Local Models via Ollama

Running canaries against a local, open-weight model costs nothing and requires no API key — ideal for high-frequency, zero-cost drift detection as the first layer of a multi-provider strategy.

Setup

# Install Ollama: https://ollama.ai
ollama pull qwen3.6:27b
from promptcanary import LiteLLMProvider

provider = LiteLLMProvider("ollama/qwen3.6:27b", temperature=0.0)

No environment variable is required — LiteLLM talks to your local Ollama server (default http://localhost:11434) automatically.

Use case Model string Notes
Best overall ollama/qwen3.6:27b Strong general-purpose, Apache 2.0 license.
Best coding ollama/qwen3-coder:30b 256K context, optimised for code tasks.
Best reasoning ollama/deepseek-r1:14b Chain-of-thought focused, MIT licensed.
Smallest footprint ollama/gpt-oss:20b OpenAI's open-weight release, ~16GB RAM.
Fastest / lightest ollama/llama3.3:8b Runs comfortably on 8GB RAM.
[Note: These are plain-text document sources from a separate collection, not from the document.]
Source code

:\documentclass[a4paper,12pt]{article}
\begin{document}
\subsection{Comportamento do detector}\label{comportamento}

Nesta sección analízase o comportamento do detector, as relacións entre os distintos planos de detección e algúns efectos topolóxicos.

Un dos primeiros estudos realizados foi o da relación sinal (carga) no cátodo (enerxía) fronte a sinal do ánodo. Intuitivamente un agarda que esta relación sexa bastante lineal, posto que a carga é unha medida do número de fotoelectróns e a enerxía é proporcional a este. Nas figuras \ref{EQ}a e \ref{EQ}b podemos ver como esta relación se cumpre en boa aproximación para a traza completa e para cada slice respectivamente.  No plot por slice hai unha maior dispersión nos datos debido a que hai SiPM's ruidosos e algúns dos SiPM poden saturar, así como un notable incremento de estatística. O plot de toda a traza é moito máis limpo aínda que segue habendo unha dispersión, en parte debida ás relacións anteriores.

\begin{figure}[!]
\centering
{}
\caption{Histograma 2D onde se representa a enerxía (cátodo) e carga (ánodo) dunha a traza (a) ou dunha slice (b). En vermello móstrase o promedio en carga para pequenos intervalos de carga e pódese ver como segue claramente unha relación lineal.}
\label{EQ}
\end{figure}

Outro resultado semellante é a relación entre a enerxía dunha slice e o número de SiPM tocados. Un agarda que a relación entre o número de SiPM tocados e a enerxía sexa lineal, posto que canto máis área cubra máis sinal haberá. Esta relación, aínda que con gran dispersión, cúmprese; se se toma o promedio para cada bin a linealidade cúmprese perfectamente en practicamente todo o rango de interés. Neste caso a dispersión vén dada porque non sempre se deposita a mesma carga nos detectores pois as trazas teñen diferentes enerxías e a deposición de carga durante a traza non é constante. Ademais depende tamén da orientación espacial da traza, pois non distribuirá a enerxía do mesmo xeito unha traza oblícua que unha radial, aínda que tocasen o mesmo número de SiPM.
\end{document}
Hardware requirements scale with parameter count — check each model's page on ollama.com/library for exact RAM requirements before pulling.

CLI Usage

promptcanary run --provider ollama/qwen3.6:27b --save-baseline
promptcanary compare --provider ollama/qwen3.6:27b --fail-on-drift

CI Usage (GitHub Actions)

- name: Set up Ollama
  run: |
    curl -fsSL https://ollama.ai/install.sh | sh
    ollama pull qwen3.6:27b
    ollama serve &
    sleep 5

- run: pip install promptcanary

- name: Run canary
  run: |
    promptcanary run --provider ollama/qwen3.6:27b --output-json results.json
    promptcanary compare --current results.json --baseline baselines/qwen-latest.json --fail-on-drift

Why local models matter for cost-aware drift detection

Because local models have zero per-call cost, they're the only option that makes sense to run continuously (e.g. hourly). Pair an hourly local-model check with weekly checks against your paid providers — see Multi-Provider Matrix for the full scheduling strategy.

Self-Hosted Alternative: vLLM

For higher-throughput self-hosted serving (e.g. behind a load balancer), use hosted_vllm/:

provider = LiteLLMProvider("hosted_vllm/meta-llama/Llama-3.3-8B-Instruct")

This requires running your own vLLM server — see the vLLM documentation for setup.